Source data
=-=-=

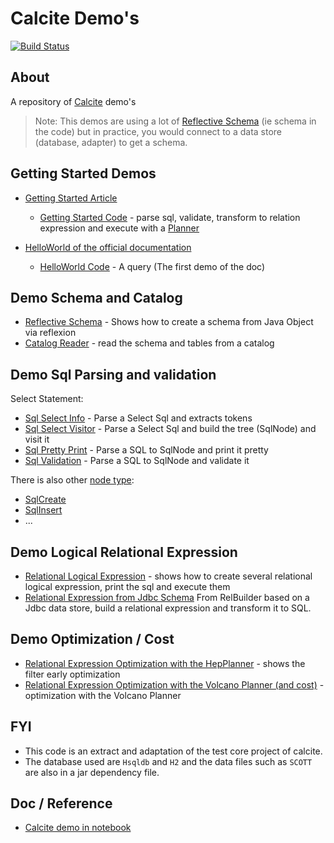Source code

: # Calcite Demo's

[![Build Status](https://travis-ci.org/gerardnico/calcite.svg?branch=master)](https://travis-ci.org/gerardnico/calcite)

## About

A repository of [Calcite](https://calcite.apache.org/) demo's 


> Note: This demos are using a lot of [Reflective Schema](src/test/java/com/gerardnico/calcite/CalciteSchemaTest.java) 
> (ie schema in the code) but in practice, you would connect to a data store (database, adapter) to get a schema.


## Getting Started Demos

  * [Getting Started Article](https://gerardnico.com/db/calcite/getting_started) 
    * [Getting Started Code](src/test/java/com/gerardnico/calcite/CalciteFrameworksTest.java) - parse sql, validate, transform to relation expression and execute with a [Planner](https://github.com/apache/calcite/blob/master/core/src/main/java/org/apache/calcite/tools/Planner.java)

  * [HelloWorld of the official documentation](https://calcite.apache.org/docs/index.html)
    * [HelloWorld Code](src/main/java/com/gerardnico/calcite/demo/HelloWorld.java) - A query (The first demo of the doc)
  
## Demo Schema and Catalog
        
  * [Reflective Schema](src/test/java/com/gerardnico/calcite/CalciteSchemaTest.java) - Shows how to create a schema from Java Object via reflexion
  * [Catalog Reader](src/test/java/com/gerardnico/calcite/CalciteCatalogsTest.java) - read the schema and tables from a catalog

## Demo Sql Parsing and validation
 
Select Statement:
  * [Sql Select Info](src/test/java/com/gerardnico/calcite/CalciteSqlSelectTest.java) - Parse a Select Sql and extracts tokens
  * [Sql Select Visitor](src/test/java/com/gerardnico/calcite/CalciteSqlVisitorTest.java) - Parse a Select Sql and build the tree (SqlNode) and visit it
  * [Sql Pretty Print](src/test/java/com/gerardnico/calcite/CalciteSqlWriterTest.java) - Parse a SQL to SqlNode and print it pretty
  * [Sql Validation](src/test/java/com/gerardnico/calcite/CalciteSqlValidationTest.java) - Parse a SQL to SqlNode and validate it

There is also other [node type](https://github.com/apache/calcite/tree/master/core/src/main/java/org/apache/calcite/sql):
  * [SqlCreate](https://github.com/apache/calcite/blob/master/core/src/main/java/org/apache/calcite/sql/SqlCreate.java)
  * [SqlInsert](https://github.com/apache/calcite/blob/master/core/src/main/java/org/apache/calcite/sql/SqlInsert.java)
  * ...


## Demo Logical Relational Expression

 * [Relational Logical Expression](src/test/java/com/gerardnico/calcite/CalciteRelLogicalExpressionTest.java) - shows how to create several relational logical expression, print the sql and execute them
 * [Relational Expression from Jdbc Schema](src/test/java/com/gerardnico/calcite/CalciteRelJdbcTest.java) From RelBuilder based on a Jdbc data store, build a relational expression and transform it to SQL.

## Demo Optimization / Cost
   
  * [Relational Expression Optimization with the HepPlanner](src/test/java/com/gerardnico/calcite/CalcitePlannerHepTest.java) - shows the filter early optimization
  * [Relational Expression Optimization  with the Volcano Planner (and cost)](src/test/java/com/gerardnico/calcite/CalcitePlannerVolcanoTest.java) - optimization with the Volcano Planner

 
  
## FYI

  * This code is an extract and adaptation of the test core project of calcite.
  * The database used are `Hsqldb` and `H2` and the data files such as `SCOTT` are also in a jar dependency file.

  
## Doc / Reference

  * [Calcite demo in notebook](https://github.com/michaelmior/calcite-notebooks)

=-=-=

• [Directions] Using the records above, find and show each line with the string "This".

• [Task solution]
> Note: This demos are using a lot of [Reflective Schema](src/test/java/com/gerardnico/calcite/CalciteSchemaTest.java) 
  * This code is an extract and adaptation of the test core project of calcite.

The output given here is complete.